In the surgical group (mean age at surgery of 6.6 years; 2.4 to 16.8); mean post-operative follow-up of 6.3 years (3.5 to 10.3), mean pre-operative thoracolumbar kyphosis of 74.3(o) (42(o) to 110(o)) was corrected to mean of 28.6(o) (0(o) to 65(o)) post-operatively, relating to a mean deformity correction of 66.9% (31% to 100%). Surgical complications included a deep wound infection treated by early debridement, apical non-union treated by posterior re-grafting, and stable adjacent segment spondylolisthesis managed non-operatively. Thoracolumbar kyphosis > +38(o) at initial presentation was identified as predicting progressively severe deformity with 90% sensitivity and 83% specificity.
This study demonstrates that severe thoracolumbar kyphosis in patients with MPS can be effectively treated by circumferential arthrodesis. Severity of kyphosis at initial presentation may predict progression of thoracolumbar deformity. Patients with MPS may be particularly susceptible to post-operative complications due to the underlying connective tissue disorder and inherent immunological compromise.
Clinical and radiological data were reviewed for all patients with mucopolysaccharidoses with thoracolumbar kyphosis managed non-operatively or operatively in our institution.
回顾性分析我院非手术或手术治疗的患有胸腰椎后凸畸形的黏多糖贮积症(MPS)患者的临床和影像学资料。
共纳入16例患者(8例女性,8例男性;男性占50%),其中9例患有Hurler综合征,5例患有Morquio综合征,2例患有Hunter综合征。
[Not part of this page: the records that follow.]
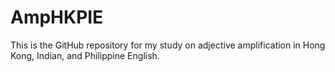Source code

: # AmpHKPIE
This is the GitHub repository for my study on adjective amplification in Hong Kong, Indian, and Philippine English.
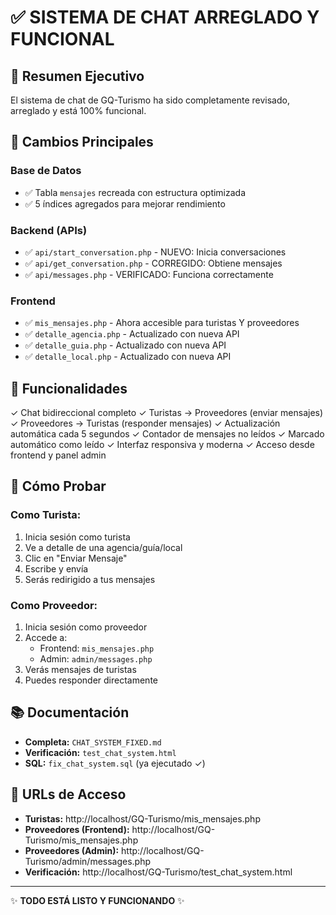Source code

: # ✅ SISTEMA DE CHAT ARREGLADO Y FUNCIONAL

## 🎯 Resumen Ejecutivo

El sistema de chat de GQ-Turismo ha sido completamente revisado, arreglado y está 100% funcional.

## 📝 Cambios Principales

### Base de Datos
- ✅ Tabla `mensajes` recreada con estructura optimizada
- ✅ 5 índices agregados para mejorar rendimiento

### Backend (APIs)
- ✅ `api/start_conversation.php` - NUEVO: Inicia conversaciones
- ✅ `api/get_conversation.php` - CORREGIDO: Obtiene mensajes
- ✅ `api/messages.php` - VERIFICADO: Funciona correctamente

### Frontend
- ✅ `mis_mensajes.php` - Ahora accesible para turistas Y proveedores
- ✅ `detalle_agencia.php` - Actualizado con nueva API
- ✅ `detalle_guia.php` - Actualizado con nueva API
- ✅ `detalle_local.php` - Actualizado con nueva API

## 🚀 Funcionalidades

✓ Chat bidireccional completo
✓ Turistas → Proveedores (enviar mensajes)
✓ Proveedores → Turistas (responder mensajes)
✓ Actualización automática cada 5 segundos
✓ Contador de mensajes no leídos
✓ Marcado automático como leído
✓ Interfaz responsiva y moderna
✓ Acceso desde frontend y panel admin

## 🧪 Cómo Probar

### Como Turista:
1. Inicia sesión como turista
2. Ve a detalle de una agencia/guía/local
3. Clic en "Enviar Mensaje"
4. Escribe y envía
5. Serás redirigido a tus mensajes

### Como Proveedor:
1. Inicia sesión como proveedor
2. Accede a:
   - Frontend: `mis_mensajes.php`
   - Admin: `admin/messages.php`
3. Verás mensajes de turistas
4. Puedes responder directamente

## 📚 Documentación

- **Completa:** `CHAT_SYSTEM_FIXED.md`
- **Verificación:** `test_chat_system.html`
- **SQL:** `fix_chat_system.sql` (ya ejecutado ✓)

## 🔗 URLs de Acceso

- **Turistas:** http://localhost/GQ-Turismo/mis_mensajes.php
- **Proveedores (Frontend):** http://localhost/GQ-Turismo/mis_mensajes.php
- **Proveedores (Admin):** http://localhost/GQ-Turismo/admin/messages.php
- **Verificación:** http://localhost/GQ-Turismo/test_chat_system.html

---

✨ **TODO ESTÁ LISTO Y FUNCIONANDO** ✨
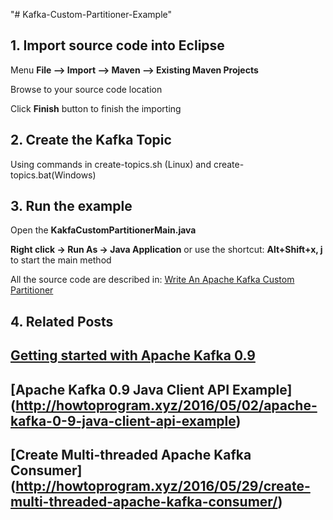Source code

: "# Kafka-Custom-Partitioner-Example" 


## 1. Import source code into Eclipse

Menu **File –> Import –> Maven –> Existing Maven Projects**

Browse to your source code location

Click **Finish** button to finish the importing

## 2. Create the Kafka Topic

Using commands in create-topics.sh (Linux) and create-topics.bat(Windows)

## 3. Run the example

Open the **KakfaCustomPartitionerMain.java** 

**Right click -> Run As -> Java Application** or use the shortcut: **Alt+Shift+x, j** to start the main method

All the source code are described in: [Write An Apache Kafka Custom Partitioner](http://howtoprogram.xyz/2016/06/04/write-apache-kafka-custom-partitioner/)
## 4. Related Posts

## [Getting started with Apache Kafka 0.9](http://howtoprogram.xyz/2016/04/30/getting-started-apache-kafka-0-9)
## [Apache Kafka 0.9 Java Client API Example] (http://howtoprogram.xyz/2016/05/02/apache-kafka-0-9-java-client-api-example)
## [Create Multi-threaded Apache Kafka Consumer] (http://howtoprogram.xyz/2016/05/29/create-multi-threaded-apache-kafka-consumer/)
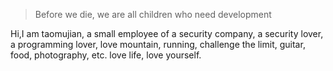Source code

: > Before we die, we are all children who need development 

Hi,I am taomujian, a small employee of a security company, a security lover, a programming lover, love mountain, running, challenge the limit, guitar, food, photography, etc. love life, love yourself.
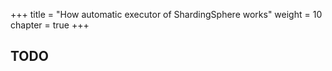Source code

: +++
title = "How automatic executor of ShardingSphere works"
weight = 10
chapter = true
+++

## TODO
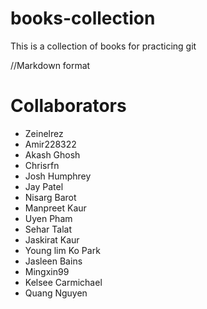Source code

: # books-collection
This is a collection of books for practicing git

//Markdown format 

# Collaborators 
* Zeinelrez
* Amir228322
* Akash Ghosh
* Chrisrfn
* Josh Humphrey
* Jay Patel
* Nisarg Barot
* Manpreet Kaur
* Uyen Pham
* Sehar Talat
* Jaskirat Kaur
* Young lim Ko Park
* Jasleen Bains
* Mingxin99
* Kelsee Carmichael
* Quang Nguyen
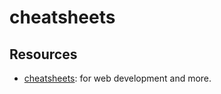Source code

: # cheatsheets

## Resources

- [cheatsheets](http://ricostacruz.com/cheatsheets/): for web development and
  more.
6例患者接受非手术治疗(就诊时平均年龄6.3岁;0.4至12.9岁);平均后凸进展为每年+1.5°;平均随访3.1年(1至5.1年),10例患者接受手术治疗(就诊时平均年龄4.7岁;0.9至14.4岁);平均后凸进展为每年10.8°;平均随访8.2年(4.8至11.8年),对柔韧性畸形患者(n = 6)采用后路器械辅助下的环形融合术。
手术组(手术时平均年龄6.6岁;2.4至16.8岁);术后平均随访6.3年(3.5至10.3年),术前平均胸腰椎后凸为74.3°(42°至1°),术后平均矫正至28.6°(0°至65°),平均畸形矫正率为66.9%(31%至100%)。手术并发症包括通过早期清创治疗的深部伤口感染、通过后路再次植骨治疗的顶椎不愈合以及非手术治疗的稳定的相邻节段椎体滑脱。初始就诊时胸腰椎后凸> +38°被确定为预测畸形逐渐加重的指标,敏感性为90%,特异性为83%。
本研究表明,MPS患者的严重胸腰椎后凸可通过环形融合术有效治疗。初始就诊时后凸的严重程度可能预测胸腰椎畸形的进展。由于潜在的结缔组织疾病和固有的免疫功能受损,MPS患者可能特别容易发生术后并发症。
回顾性分析我院非手术或手术治疗的患有胸腰椎后凸畸形的黏多糖贮积症患者的临床和影像学资料。